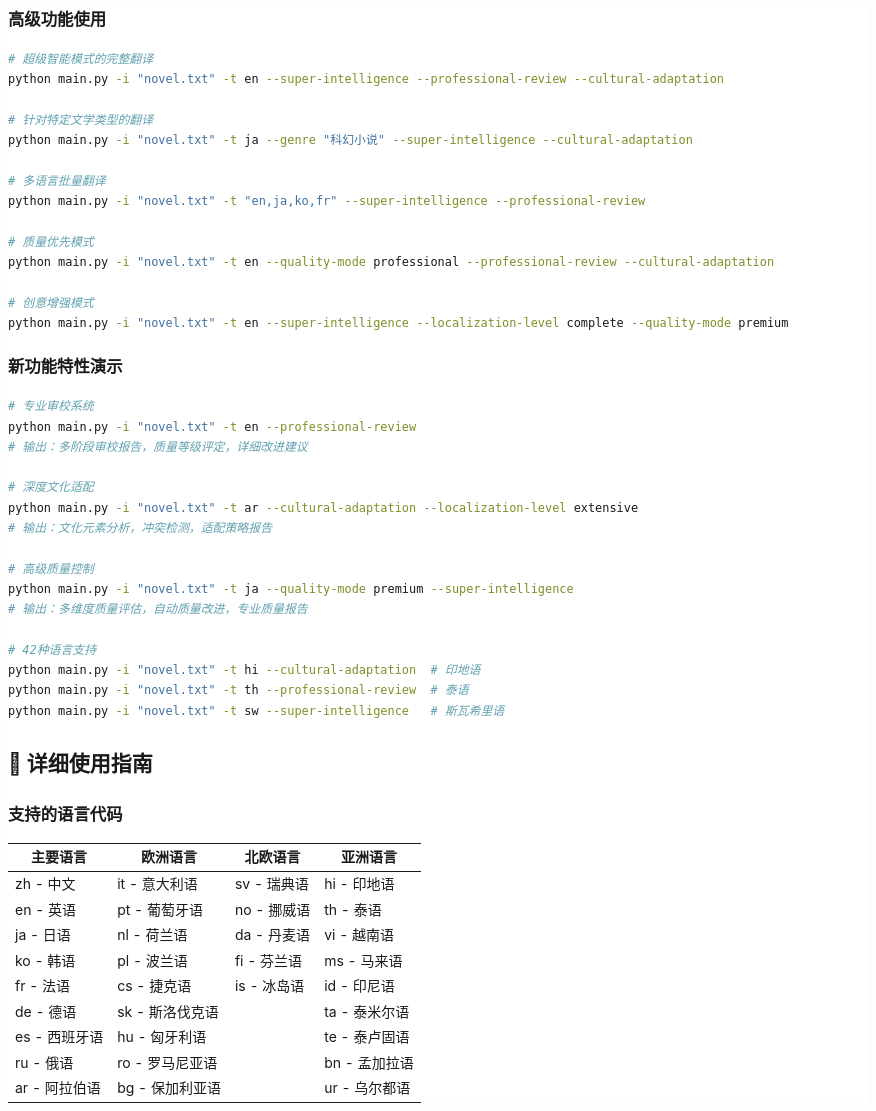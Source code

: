 ### 高级功能使用

```bash
# 超级智能模式的完整翻译
python main.py -i "novel.txt" -t en --super-intelligence --professional-review --cultural-adaptation

# 针对特定文学类型的翻译
python main.py -i "novel.txt" -t ja --genre "科幻小说" --super-intelligence --cultural-adaptation

# 多语言批量翻译
python main.py -i "novel.txt" -t "en,ja,ko,fr" --super-intelligence --professional-review

# 质量优先模式
python main.py -i "novel.txt" -t en --quality-mode professional --professional-review --cultural-adaptation

# 创意增强模式
python main.py -i "novel.txt" -t en --super-intelligence --localization-level complete --quality-mode premium
```

### 新功能特性演示

```bash
# 专业审校系统
python main.py -i "novel.txt" -t en --professional-review
# 输出：多阶段审校报告，质量等级评定，详细改进建议

# 深度文化适配
python main.py -i "novel.txt" -t ar --cultural-adaptation --localization-level extensive
# 输出：文化元素分析，冲突检测，适配策略报告

# 高级质量控制
python main.py -i "novel.txt" -t ja --quality-mode premium --super-intelligence
# 输出：多维度质量评估，自动质量改进，专业质量报告

# 42种语言支持
python main.py -i "novel.txt" -t hi --cultural-adaptation  # 印地语
python main.py -i "novel.txt" -t th --professional-review  # 泰语
python main.py -i "novel.txt" -t sw --super-intelligence   # 斯瓦希里语
```

## 📖 详细使用指南

### 支持的语言代码

| 主要语言 | 欧洲语言 | 北欧语言 | 亚洲语言 |
|----------|----------|----------|----------|
| zh - 中文 | it - 意大利语 | sv - 瑞典语 | hi - 印地语 |
| en - 英语 | pt - 葡萄牙语 | no - 挪威语 | th - 泰语 |
| ja - 日语 | nl - 荷兰语 | da - 丹麦语 | vi - 越南语 |
| ko - 韩语 | pl - 波兰语 | fi - 芬兰语 | ms - 马来语 |
| fr - 法语 | cs - 捷克语 | is - 冰岛语 | id - 印尼语 |
| de - 德语 | sk - 斯洛伐克语 | | ta - 泰米尔语 |
| es - 西班牙语 | hu - 匈牙利语 | | te - 泰卢固语 |
| ru - 俄语 | ro - 罗马尼亚语 | | bn - 孟加拉语 |
| ar - 阿拉伯语 | bg - 保加利亚语 | | ur - 乌尔都语 |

- _Exercise_
Please show all lines from the entries that contain the word "professional".

- _Solution for this problem_
python main.py -i "novel.txt" -t en --super-intelligence --professional-review --cultural-adaptation
python main.py -i "novel.txt" -t "en,ja,ko,fr" --super-intelligence --professional-review
python main.py -i "novel.txt" -t en --quality-mode professional --professional-review --cultural-adaptation
python main.py -i "novel.txt" -t en --professional-review
python main.py -i "novel.txt" -t th --professional-review  # 泰语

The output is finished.